The vast dystopian caliphate created by Islamic State is over, but among the moral challenges it leaves for Western governments is the quandary of what, if anything, to do with those of its citizens who travelled to Syria and Iraq as jihadi brides and so-called IS fighters — so-called because these young men were not fighters in the normal military sense of the word; they were terrorists, participating zealously in a regime of unrestrained cruelty.
Some of them, such as the British woman found by The Times, are stranded in refugee camps in Syria and currently beyond the reach of consular officials, while others are being held by the Kurdish forces that have contributed so much to the destruction of the caliphate.

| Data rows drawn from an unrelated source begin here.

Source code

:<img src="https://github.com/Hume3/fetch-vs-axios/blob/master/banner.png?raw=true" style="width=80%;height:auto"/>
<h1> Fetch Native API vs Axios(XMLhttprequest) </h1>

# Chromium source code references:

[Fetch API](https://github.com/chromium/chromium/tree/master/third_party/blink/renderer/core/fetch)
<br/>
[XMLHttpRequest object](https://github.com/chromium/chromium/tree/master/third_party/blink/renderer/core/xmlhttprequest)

The Kurds, want to see the back of them. A terse message — “Take your trash home” — reportedly sent to Western capitals appears heartless, but is explicable given the blood and treasure that has been lost in the campaign to bring down IS.
It has been said of the woman who wants to be brought back to the UK that she was a mere 15-year-old schoolgirl when she, along with others in North America and Western Europe, fell for the poisonous promise of an Islamic utopia.
It was just one of those silly mistakes teenagers make.
Her explanation might in time be that she was the innocent, naïve victim of those who groomed her.
If, however, she sticks with the account she has provided so far, she can expect to see few if any “Welcome Back” banners on her return.
She doesn’t regret joining IS, membership of which is a serious criminal act under UK law.
The first sight of a severed head did not “faze” her. Life in Raqqa was “mostly normal”.
All she wants to do now, carrying her third child, is go back to her home country and “live quietly”.
It’s almost as if she believes she’s been on little more than an extended holiday on Ibiza.
As tragic as this story is for her family, the fact remains that actions have consequences, and the actions of those
who rushed to the caliphate’s black flag have to be examined by security agencies and prosecutors.
To what extent did they aid, abet and condone IS crimes — not only in Iraq and Syria but also in Europe and North America?
Should they return to their home countries, what level of threat might they pose to public safety?
On a more positive note, can returners be persuaded to provide information that could be invaluable to intelligence services, which are aware that IS as a creed and a missionary death cult might survive the loss of its blood-drenched caliphate?
This is the moral dilemma facing authorities in Western capitals.
Governments have a responsibility to citizens in trouble overseas, but does that obligation loosen when the person asking for help has been seen — as would-be IS returners have done — to not only willingly place
themselves in danger but also to join an organisation whose purpose was the destruction of their own societies?
Many would say, with justification, that it does, and that a government’s principal obligation is to the safety of its loyal and law-abiding population.